OpinionReviewStage

Ignite Your Desire with Boston Ballet’s ‘Lady of the Camellias’

Cornelia Tzana ‘17 / Emertainment Monthly Staff Writer

Boston Ballet in Val Caniparoli’s Lady of the Camellias, Act I. Photo Credit: Gene Schiavone
Boston Ballet in Val Caniparoli’s Lady of the Camellias, Act I. Photo Credit: Gene Schiavone.

Boston Ballet is dancing away its 51st season with a great lineup of performances and it is now inviting us to a journey of passion in its production of Lady of the Camellias.

This ballet, first choreographed by John Neumeir for the Stuttgart Ballet in 1978, is based on Alexander Duma’s 19th-century French novel La Dame aux Camélias, a story that has inspired many adaptations including the opera La Traviatta, the film Camille (1936) staring Oscar nominee Greta Garbo and Moulin Rouge (2001) staring Nicole Kidman and Ewan McGregor . With Boston Ballet’s production, choreographer Van Caniparoli celebrates the 20th anniversary of his version of the ballet, which he created in 1994.

Lady of the Camellias follows the story of Marguerite, a sought-after courtesan in Paris and her passionate affair with a young gentleman, Armand. The curtain rises to reveal Marguerite’s apartment where she returns with her guests after an evening at the theater. Their dance and enjoyment is interrupted by Armand’s entrance. An ex-courtesan and milliner, Prudence, escort him. It doesn’t take long for Armand and Marguerite to attract each other’s attention. When the two happen to be left alone, she hands him the key to her boudoir.

Boston Ballet in Val Caniparoli’s Lady of the Camellias, Act II. Photo Credit: Gene Schiavone
Boston Ballet in Val Caniparoli’s Lady of the Camellias, Act II. Photo Credit: Gene Schiavone.

Act two takes place on a warm summer day in the countryside, where Armand and Marguerite have travelled with their friends to escape Paris. Their love is blooming and their dance and play the day away with their guests. The festivities are interrupted when Baron de Varville, Marguerite’s former escort, demands her return but is rejected. As the day is coming to an end, she receives another unexpected guest, Armand’s father. He requests that she renounce her love for his son so that he and his family can avoid the social judgment that might stem from her reputation as a courtesan. Marguerite, who is becoming sicker and sicker with consumption, reluctantly agrees and convinces Armand that she no longer loves him and wishes to return to the Baron.

The ballet is concluded with the third act. On the stage, guests are dancing in a beautiful ballroom. Marguerite is weakened and escorted by the Baron de Varville. A passionate and hurt Armand appears at the ball and humiliates the courtesan.
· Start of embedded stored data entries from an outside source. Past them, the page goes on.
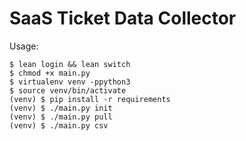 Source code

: # SaaS Ticket Data Collector

Usage:

```
$ lean login && lean switch
$ chmod +x main.py
$ virtualenv venv -ppython3
$ source venv/bin/activate
(venv) $ pip install -r requirements
(venv) $ ./main.py init
(venv) $ ./main.py pull
(venv) $ ./main.py csv
```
The Baron challenges him to a duel and the challenge is accepted. Marguerite, alone and ill in her room is letting her mind run wild and envision the duel, imagining the worst for Armand and realizing her loss. In her last moments, she relives her love for Armand and their passionate relationship.

Lady of the Camellias is differentiated in many ways from the rest of the classical ballet repertory. Caniparoli has brought with his choreography a medium for the dancers to express the passion and emotions of the characters and the story. He has managed to take the feel of the classical ballet choreographies and push it one step further with his multiple challenging pas de deux, the beautiful lifts in his pas des trois and the careful composition of each scene. The choreography is perfectly complimented by the music of Frederic Chopin. For this production, Caniparoli made the choice to have the composer’s “Nie ma czego trzeba” sung live in the second and third acts by tenor Rockland Osgood and soprano Alexandra Whitfield. This was an exceptional choice that enhanced the dancers’ already overflowing passion.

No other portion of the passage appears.